How Liberalism Abets Sin

People who self-identify as Christian scholars have issued a statement that condemns racism:

Racism should be denounced by religious and civic leaders in no uncertain terms. Equivocal talk about racist groups gives those groups sanction, something no politician or pastor should ever do.

The Christian basis for such denunciation is that all humans are created in the image of God. So far, so uncomplicated.

The statement also includes an affirmation of civil liberty:

Even as we condemn racism, we recognize that the First Amendment legally protects even very offensive speech.

The statement could include freedom of assembly, and freedom to publish. But these Christians see that our laws protect speech even when it is offensive.

Now imagine if the abolitionists had made similar assertions about slavery:

Slavery should be denounced in no uncertain terms.

Even as we condemn slavery, we recognize that the First-Amendment legally protects slavery advocates to express their ideas.

I don’t think that kind of toleration was in William Lloyd Garrison’s playbook.

I am aware, that many object to the severity of my language; but is there not cause for severity? I will be as harsh as truth, and as uncompromising as justice. On this subject, I do not wish to think, or speak, or write, with moderation. No! no! Tell a man whose house is on fire, to give a moderate alarm; tell him to moderately rescue his wife from the hands of the ravisher; tell the mother to gradually extricate her babe from the fire into which it has fallen; —but urge me not to use moderation in a cause like the present. I am in earnest—I will not equivocate—I will not excuse—I will not retreat a single inch—AND I WILL BE HEARD. The apathy of the people is enough to make every statue leap from its pedestal, and to hasten the resurrection of the dead.

And so, the problem that proponents of certain moral positions in public face is that in a free society, we make room for sinners.

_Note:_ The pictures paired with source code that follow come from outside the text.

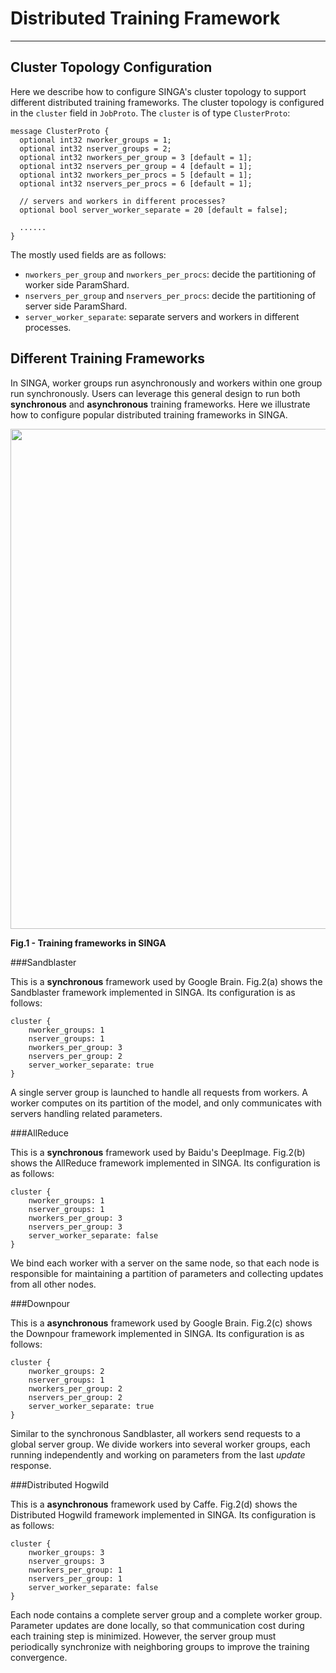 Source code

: # Distributed Training Framework

---

## Cluster Topology Configuration

Here we describe how to configure SINGA's cluster topology to support
different distributed training frameworks.
The cluster topology is configured in the `cluster` field in `JobProto`.
The `cluster` is of type `ClusterProto`:

    message ClusterProto {
      optional int32 nworker_groups = 1;
      optional int32 nserver_groups = 2;
      optional int32 nworkers_per_group = 3 [default = 1];
      optional int32 nservers_per_group = 4 [default = 1];
      optional int32 nworkers_per_procs = 5 [default = 1];
      optional int32 nservers_per_procs = 6 [default = 1];

      // servers and workers in different processes?
      optional bool server_worker_separate = 20 [default = false];

      ......
    }


The mostly used fields are as follows:

  * `nworkers_per_group` and `nworkers_per_procs`:
  decide the partitioning of worker side ParamShard.
  * `nservers_per_group` and `nservers_per_procs`:
  decide the partitioning of server side ParamShard.
  * `server_worker_separate`:
  separate servers and workers in different processes.

## Different Training Frameworks

In SINGA, worker groups run asynchronously and
workers within one group run synchronously.
Users can leverage this general design to run
both **synchronous** and **asynchronous** training frameworks.
Here we illustrate how to configure
popular distributed training frameworks in SINGA.

<img src="../../images/frameworks.png" style="width: 800px"/>
<p><strong> Fig.1 - Training frameworks in SINGA</strong></p>

###Sandblaster

This is a **synchronous** framework used by Google Brain.
Fig.2(a) shows the Sandblaster framework implemented in SINGA.
Its configuration is as follows:

    cluster {
        nworker_groups: 1
        nserver_groups: 1
        nworkers_per_group: 3
        nservers_per_group: 2
        server_worker_separate: true
    }

A single server group is launched to handle all requests from workers.
A worker computes on its partition of the model,
and only communicates with servers handling related parameters.


###AllReduce

This is a **synchronous** framework used by Baidu's DeepImage.
Fig.2(b) shows the AllReduce framework implemented in SINGA.
Its configuration is as follows:

    cluster {
        nworker_groups: 1
        nserver_groups: 1
        nworkers_per_group: 3
        nservers_per_group: 3
        server_worker_separate: false
    }

We bind each worker with a server on the same node, so that each
node is responsible for maintaining a partition of parameters and
collecting updates from all other nodes.

###Downpour

This is a **asynchronous** framework used by Google Brain.
Fig.2(c) shows the Downpour framework implemented in SINGA.
Its configuration is as follows:

    cluster {
        nworker_groups: 2
        nserver_groups: 1
        nworkers_per_group: 2
        nservers_per_group: 2
        server_worker_separate: true
    }

Similar to the synchronous Sandblaster, all workers send
requests to a global server group. We divide workers into several
worker groups, each running independently and working on parameters
from the last *update* response.

###Distributed Hogwild

This is a **asynchronous** framework used by Caffe.
Fig.2(d) shows the Distributed Hogwild framework implemented in SINGA.
Its configuration is as follows:

    cluster {
        nworker_groups: 3
        nserver_groups: 3
        nworkers_per_group: 1
        nservers_per_group: 1
        server_worker_separate: false
    }

Each node contains a complete server group and a complete worker group.
Parameter updates are done locally, so that communication cost
during each training step is minimized.
However, the server group must periodically synchronize with
neighboring groups to improve the training convergence.
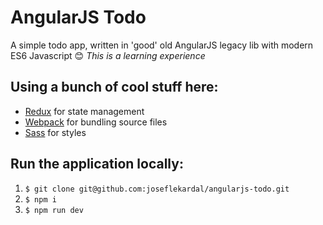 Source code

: AngularJS Todo
==============
A simple todo app, written in 'good' old AngularJS legacy lib with modern ES6 Javascript 😊
*This is a learning experience*

## Using a bunch of cool stuff here:

- [Redux](https://github.com/reduxjs/redux) for state management
- [Webpack](https://github.com/webpack/webpack) for bundling source files
- [Sass](https://sass-lang.com/) for styles

## Run the application locally:

1. `$ git clone git@github.com:joseflekardal/angularjs-todo.git`
2. `$ npm i`
3. `$ npm run dev`

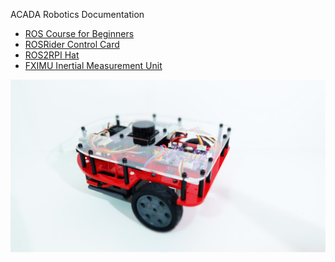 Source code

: ACADA Robotics Documentation

- [ROS Course for Beginners](https://docs.acada.dev/ros_beginners_course)
- [ROSRider Control Card](https://docs.acada.dev/rosrider_doc)
- [ROS2RPI Hat](https://docs.acada.dev/ros2rpi_doc)
- [FXIMU Inertial Measurement Unit](https://docs.acada.dev/fximu_doc)

[![CARETTA Robot](/images/acada-caretta-robot.jpg)](https://acada.dev/products)
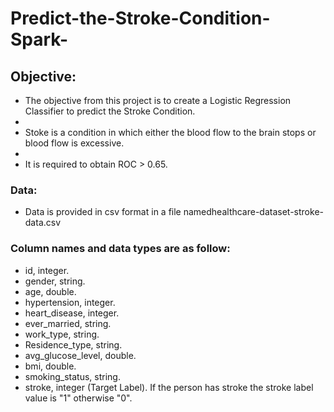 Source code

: # Predict-the-Stroke-Condition-Spark-

## Objective:
* The objective from this project is to create a Logistic Regression Classifier to predict the Stroke Condition.
* 
* Stoke is a condition in which either the blood flow to the brain stops or blood flow is excessive.
* 
* It is required to obtain ROC > 0.65.

### Data:
- Data is provided in csv format in a file namedhealthcare-dataset-stroke-data.csv

### Column names and data types are as follow:
- id, integer.
- gender, string.
- age, double.
- hypertension, integer.
- heart_disease, integer.
- ever_married, string.
- work_type, string.
- Residence_type, string.
- avg_glucose_level, double.
- bmi, double.
- smoking_status, string.
- stroke, integer (Target Label).
If the person has stroke the stroke label value is "1" otherwise "0".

Even as we condemn adultery, we recognize that we don’t want police going into private homes to see what people are doing.

Or

Even as we condemn the desecration of the Lord’s Day, we recognize that those who try to observe the Fourth Commandment should not receive special protections from law enforcement officials for their beliefs.

Or

Even as we condemn Communism, we recognize that the freedom of association allows the Communist Party USA to enjoy the protections of tax laws and civil and corporate codes.

In other words, a liberal society will not allow government to root out sin. It even protects its practice.

That is an especially difficult aspect that this statement does not address. The authors acknowledge that racism has taken many forms in U.S. history:

Slavery was formally abolished in 1865, but racism was not. Indeed, it was often institutionalized and in some ways heightened over time through Jim Crow legislation, de facto segregation, structural inequalities, and pervasively racist attitudes.

American law and policy have addressed some of these instances of racism — Jim Crow, structural inequalities, voting rights. But can legislation do anything about racist attitudes or the efforts of those who hold them to meet and publish?

Probably. But then you may no longer have a free society.

In which case, what does speaking out do?

Even without liberalism, will always have sin with us. With it, we have different interpretations of sin and so vice receives protection.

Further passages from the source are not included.